NOVEL

家にも外にも居場所がない vol.5 ~再チャレンジ~

 

私が辟易(へきえき)していると田中さんが気を利かせて下さったのか、母の相手をしてくださいました。その間に改めて琢磨さんに挨拶を行いました。

運ばれてきた豪華なティースタンドを挟んでお茶を楽しみ、琢磨さんと仕事の話や趣味の話などで会話を広げていきました。

 

IT系のお仕事をしていらっしゃるんですか?」

「ええ。最近はスマートフォンのアプリケーションの開発を請け負ってるんです」

 

前回は何を話したらいいのか全くわからず上手く会話が続きませんでしたが、以前のお付き合いのおかげである程度なら話せるようになっていました。

琢磨さんは快活に話してくださるので、多少会話が途切れそうになってもすぐに新しい話題を切り出してくれました。おかげで会話が途切れることはなく、話を聞くだけでも充分楽しめました。

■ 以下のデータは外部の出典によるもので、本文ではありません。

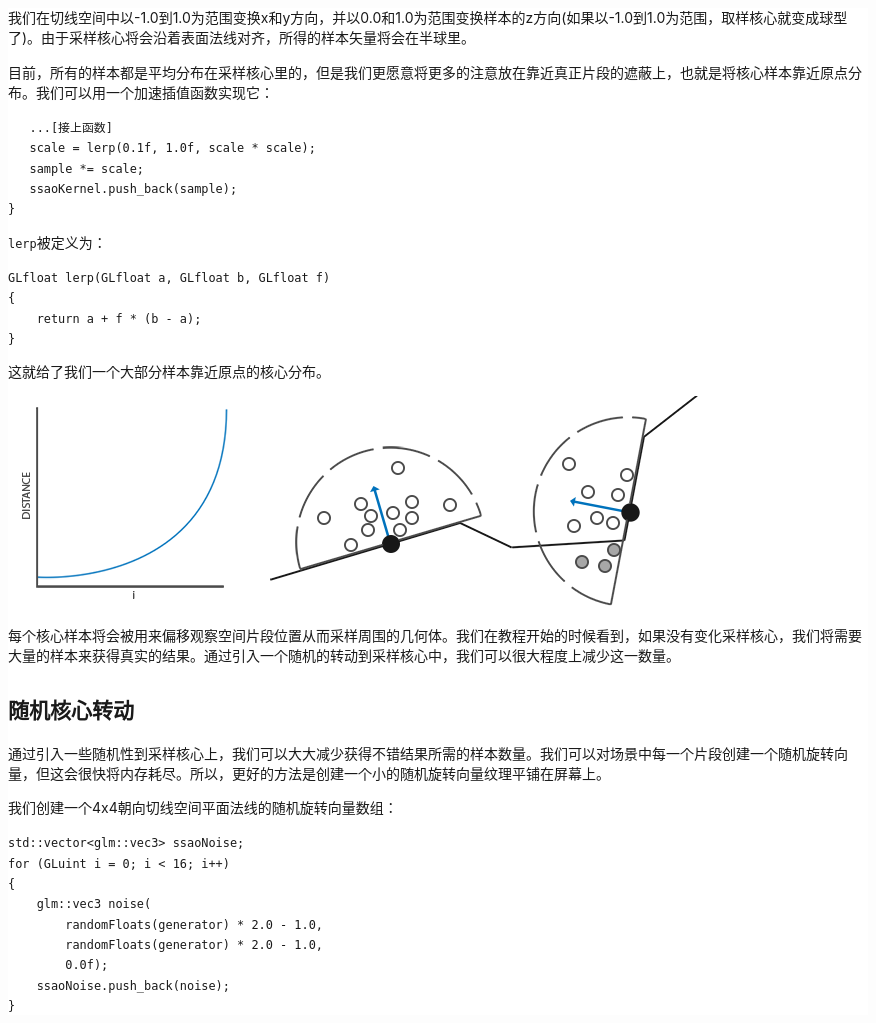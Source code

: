 我们在切线空间中以-1.0到1.0为范围变换x和y方向，并以0.0和1.0为范围变换样本的z方向(如果以-1.0到1.0为范围，取样核心就变成球型了)。由于采样核心将会沿着表面法线对齐，所得的样本矢量将会在半球里。

目前，所有的样本都是平均分布在采样核心里的，但是我们更愿意将更多的注意放在靠近真正片段的遮蔽上，也就是将核心样本靠近原点分布。我们可以用一个加速插值函数实现它：

```
   ...[接上函数]
   scale = lerp(0.1f, 1.0f, scale * scale);
   sample *= scale;
   ssaoKernel.push_back(sample);  
}
```

`lerp`被定义为：

```
GLfloat lerp(GLfloat a, GLfloat b, GLfloat f)
{
    return a + f * (b - a);
}
```

这就给了我们一个大部分样本靠近原点的核心分布。

![img](SSAO.assets/ssao_kernel_weight.png)

每个核心样本将会被用来偏移观察空间片段位置从而采样周围的几何体。我们在教程开始的时候看到，如果没有变化采样核心，我们将需要大量的样本来获得真实的结果。通过引入一个随机的转动到采样核心中，我们可以很大程度上减少这一数量。

## 随机核心转动

通过引入一些随机性到采样核心上，我们可以大大减少获得不错结果所需的样本数量。我们可以对场景中每一个片段创建一个随机旋转向量，但这会很快将内存耗尽。所以，更好的方法是创建一个小的随机旋转向量纹理平铺在屏幕上。

我们创建一个4x4朝向切线空间平面法线的随机旋转向量数组：

```
std::vector<glm::vec3> ssaoNoise;
for (GLuint i = 0; i < 16; i++)
{
    glm::vec3 noise(
        randomFloats(generator) * 2.0 - 1.0, 
        randomFloats(generator) * 2.0 - 1.0, 
        0.0f); 
    ssaoNoise.push_back(noise);
}
```
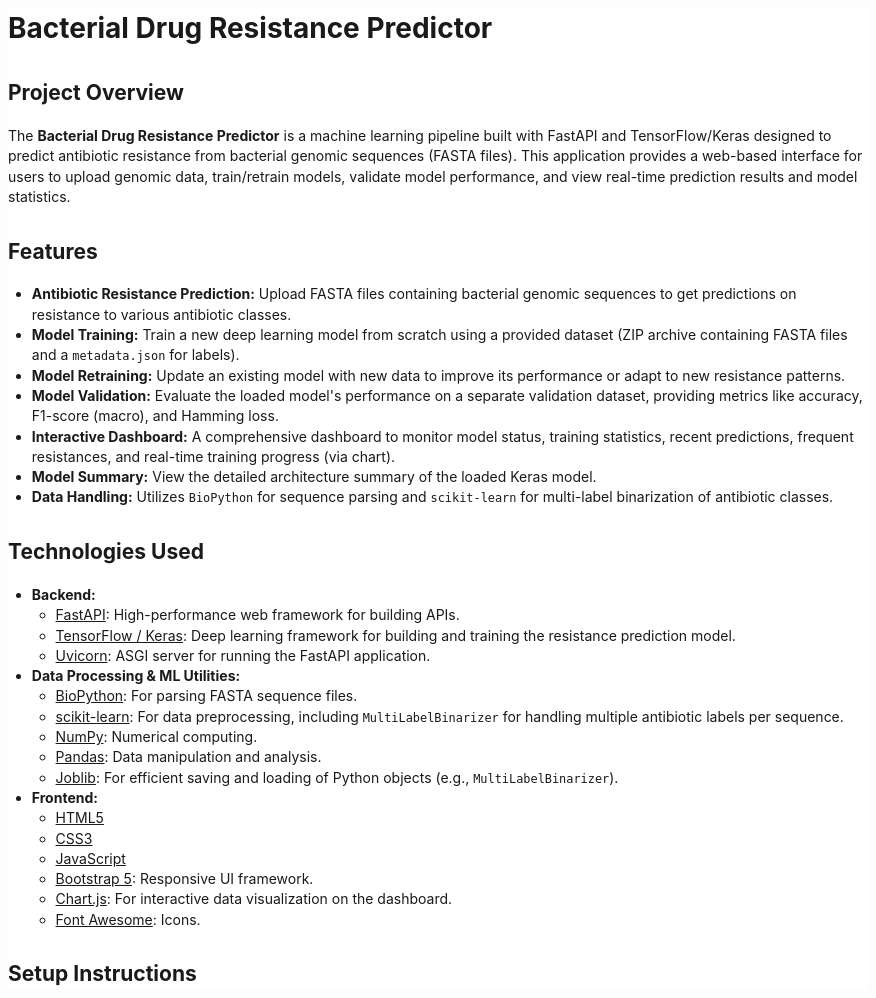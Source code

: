 # Bacterial Drug Resistance Predictor

## Project Overview

The **Bacterial Drug Resistance Predictor** is a machine learning pipeline built with FastAPI and TensorFlow/Keras designed to predict antibiotic resistance from bacterial genomic sequences (FASTA files). This application provides a web-based interface for users to upload genomic data, train/retrain models, validate model performance, and view real-time prediction results and model statistics.

## Features

* **Antibiotic Resistance Prediction:** Upload FASTA files containing bacterial genomic sequences to get predictions on resistance to various antibiotic classes.
* **Model Training:** Train a new deep learning model from scratch using a provided dataset (ZIP archive containing FASTA files and a `metadata.json` for labels).
* **Model Retraining:** Update an existing model with new data to improve its performance or adapt to new resistance patterns.
* **Model Validation:** Evaluate the loaded model's performance on a separate validation dataset, providing metrics like accuracy, F1-score (macro), and Hamming loss.
* **Interactive Dashboard:** A comprehensive dashboard to monitor model status, training statistics, recent predictions, frequent resistances, and real-time training progress (via chart).
* **Model Summary:** View the detailed architecture summary of the loaded Keras model.
* **Data Handling:** Utilizes `BioPython` for sequence parsing and `scikit-learn` for multi-label binarization of antibiotic classes.

## Technologies Used

* **Backend:**
    * [FastAPI](https://fastapi.tiangolo.com/): High-performance web framework for building APIs.
    * [TensorFlow / Keras](https://www.tensorflow.org/): Deep learning framework for building and training the resistance prediction model.
    * [Uvicorn](https://www.uvicorn.org/): ASGI server for running the FastAPI application.
* **Data Processing & ML Utilities:**
    * [BioPython](https://biopython.org/): For parsing FASTA sequence files.
    * [scikit-learn](https://scikit-learn.org/): For data preprocessing, including `MultiLabelBinarizer` for handling multiple antibiotic labels per sequence.
    * [NumPy](https://numpy.org/): Numerical computing.
    * [Pandas](https://pandas.pydata.org/): Data manipulation and analysis.
    * [Joblib](https://joblib.readthedocs.io/): For efficient saving and loading of Python objects (e.g., `MultiLabelBinarizer`).
* **Frontend:**
    * [HTML5](https://developer.mozilla.org/en-US/docs/Web/HTML)
    * [CSS3](https://developer.mozilla.org/en-US/docs/Web/CSS)
    * [JavaScript](https://developer.mozilla.org/en-US/docs/Web/JavaScript)
    * [Bootstrap 5](https://getbootstrap.com/): Responsive UI framework.
    * [Chart.js](https://www.chartjs.org/): For interactive data visualization on the dashboard.
    * [Font Awesome](https://fontawesome.com/): Icons.

## Setup Instructions
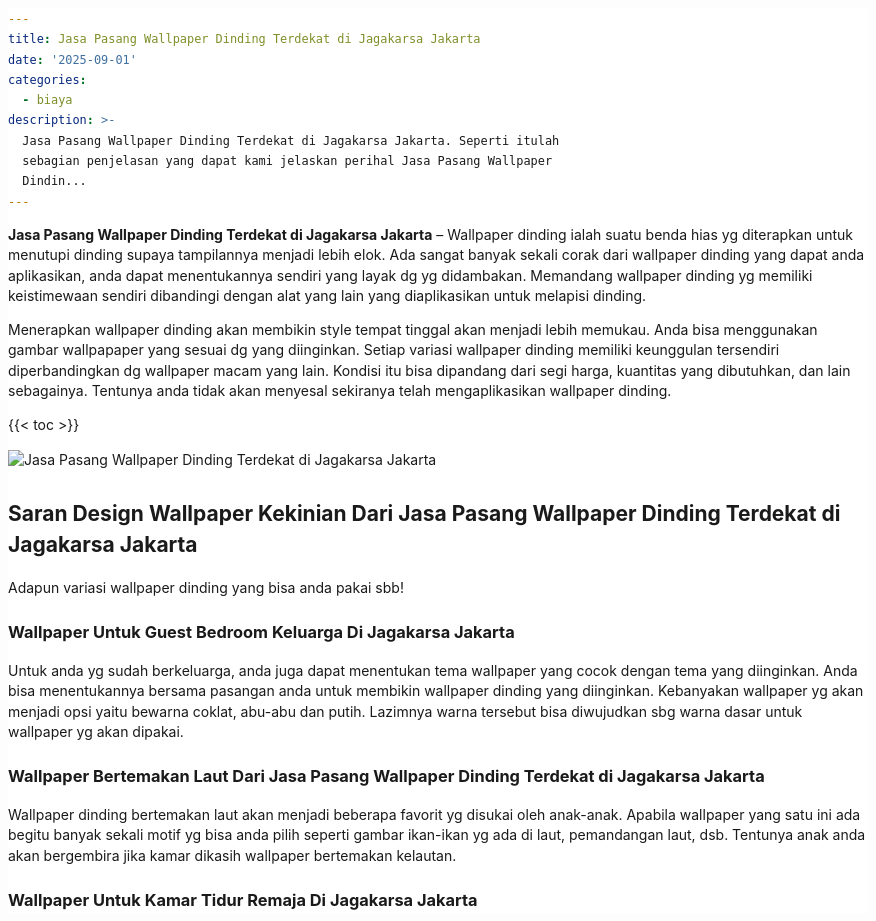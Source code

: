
 ```yaml
---
title: Jasa Pasang Wallpaper Dinding Terdekat di Jagakarsa Jakarta
date: '2025-09-01'
categories:
  - biaya
description: >-
  Jasa Pasang Wallpaper Dinding Terdekat di Jagakarsa Jakarta. Seperti itulah
  sebagian penjelasan yang dapat kami jelaskan perihal Jasa Pasang Wallpaper
  Dindin...
---
```


**Jasa Pasang Wallpaper Dinding Terdekat di Jagakarsa Jakarta** – Wallpaper dinding ialah suatu benda hias yg diterapkan untuk menutupi dinding supaya tampilannya menjadi lebih elok. Ada sangat banyak sekali corak dari wallpaper dinding yang dapat anda aplikasikan, anda dapat menentukannya sendiri yang layak dg yg didambakan. Memandang wallpaper dinding yg memiliki keistimewaan sendiri dibandingi dengan alat yang lain yang diaplikasikan untuk melapisi dinding.

Menerapkan wallpaper dinding akan membikin style tempat tinggal akan menjadi lebih memukau. Anda bisa menggunakan gambar wallpapaper yang sesuai dg yang diinginkan. Setiap variasi wallpaper dinding memiliki keunggulan tersendiri diperbandingkan dg wallpaper macam yang lain. Kondisi itu bisa dipandang dari segi harga, kuantitas yang dibutuhkan, dan lain sebagainya. Tentunya anda tidak akan menyesal sekiranya telah mengaplikasikan wallpaper dinding.

{{< toc >}}

![Jasa Pasang Wallpaper Dinding Terdekat di Jagakarsa Jakarta](/images/jasa-pasang-wallpaper-murah39.png)

## Saran Design Wallpaper Kekinian Dari Jasa Pasang Wallpaper Dinding Terdekat di Jagakarsa Jakarta

Adapun variasi wallpaper dinding yang bisa anda pakai sbb!

### Wallpaper Untuk Guest Bedroom Keluarga Di Jagakarsa Jakarta

Untuk anda yg sudah berkeluarga, anda juga dapat menentukan tema wallpaper yang cocok dengan tema yang diinginkan. Anda bisa menentukannya bersama pasangan anda untuk membikin wallpaper dinding yang diinginkan. Kebanyakan wallpaper yg akan menjadi opsi yaitu bewarna coklat, abu-abu dan putih. Lazimnya warna tersebut bisa diwujudkan sbg warna dasar untuk wallpaper yg akan dipakai.

### Wallpaper Bertemakan Laut Dari Jasa Pasang Wallpaper Dinding Terdekat di Jagakarsa Jakarta

Wallpaper dinding bertemakan laut akan menjadi beberapa favorit yg disukai oleh anak-anak. Apabila wallpaper yang satu ini ada begitu banyak sekali motif yg bisa anda pilih seperti gambar ikan-ikan yg ada di laut, pemandangan laut, dsb. Tentunya anak anda akan bergembira jika kamar dikasih wallpaper bertemakan kelautan.

### Wallpaper Untuk Kamar Tidur Remaja Di Jagakarsa Jakarta
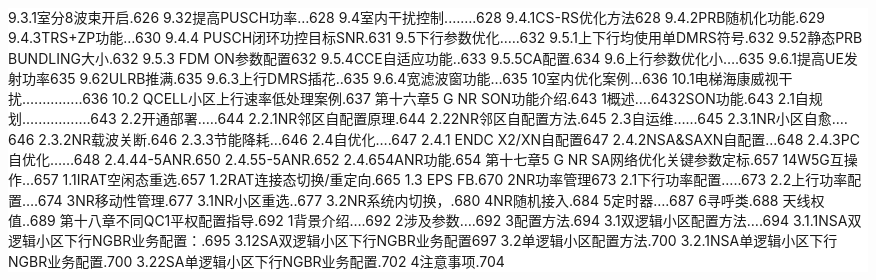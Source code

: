 9.3.1室分8波束开启.626
9.32提高PUSCH功率…628
9.4室内干扰控制.…….628
9.4.1CS-RS优化方法628
9.4.2PRB随机化功能.629
9.4.3TRS+ZP功能…630
9.4.4 PUSCH闭环功控目标SNR.631
9.5下行参数优化.….632
9.5.1上下行均使用单DMRS符号.632
9.52静态PRB BUNDLING大小.632
9.5.3 FDM ON参数配置632
9.5.4CCE自适应功能..633
9.5.5CA配置.634
9.6上行参数优化小….635
9.6.1提高UE发射功率635
9.62ULRB推满.635
9.6.3上行DMRS插花..635
9.6.4宽滤波窗功能…635
10室内优化案例…636
10.1电梯海康威视干扰.…………..636
10.2 QCELL小区上行速率低处理案例.637
第十六章5 G NR SON功能介绍.643
1概述….6432SON功能.643
2.1自规划.………….…643
2.2开通部署.….644
2.2.1NR邻区自配置原理.644
2.22NR邻区自配置方法.645
2.3自运维…...645
2.3.1NR小区自愈.…646
2.3.2NR载波关断.646
2.3.3节能降耗…646
2.4自优化….647
2.4.1 ENDC X2/XN自配置647
2.4.2NSA&SAXN自配置...648
2.4.3PC自优化……648
2.4.44-5ANR.650
2.4.55-5ANR.652
2.4.654ANR功能.654
第十七章5 G NR SA网络优化关键参数定标.657
14W5G互操作...657
1.1IRAT空闲态重选.657
1.2RAT连接态切换/重定向.665
1.3 EPS FB.670
2NR功率管理673
2.1下行功率配置…..673
2.2上行功率配置….674
3NR移动性管理.677
3.1NR小区重选..677
3.2NR系统内切换，.680
4NR随机接入.684
5定时器….687
6寻呼类.688
天线权值..689
第十八章不同QC1平权配置指导.692
1背景介绍….692
2涉及参数….692
3配置方法.694
3.1双逻辑小区配置方法….694
3.1.1NSA双逻辑小区下行NGBR业务配置：.695
3.12SA双逻辑小区下行NGBR业务配置697
3.2单逻辑小区配置方法.700
3.2.1NSA单逻辑小区下行NGBR业务配置.700
3.22SA单逻辑小区下行NGBR业务配置.702
4注意事项.704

にこにこした人懐っこい笑みが印象的で、営業で鍛えたのかトーク力がとても高く、途中途中で母たちにも話題を振って会話の流れを作っていきました。

 

 

「学生時代は登山とかもしていたんですよ! 友人と富士山に登ったら吹雪に襲われてもう大慌てで! 危うく遭難する所でしたよ」

 

自分に自信を持っていて、今までに手掛けた仕事の話や学生時代の体験など積極的に話してくれました。自分のことをたくさん話してくださるので人となりが分かり易くて、今後の生活などがイメージし易かったです。

 

きっと私のことを引っ張っていってくれる。そんな未来が想像できました。

あまり私のことは話せませんでしたが、今回のお見合いは概ね良い形で終わったと思います。帰り際に琢磨さんから次のお誘いを受け、私は快くお引き受けしました。

 

 

今度は失敗せず良い関係を築いていける。この時の私は琢磨さんとのお付き合いに希望を抱いていたのです。

それがまさかあんな事になるとは夢にも思っていませんでした。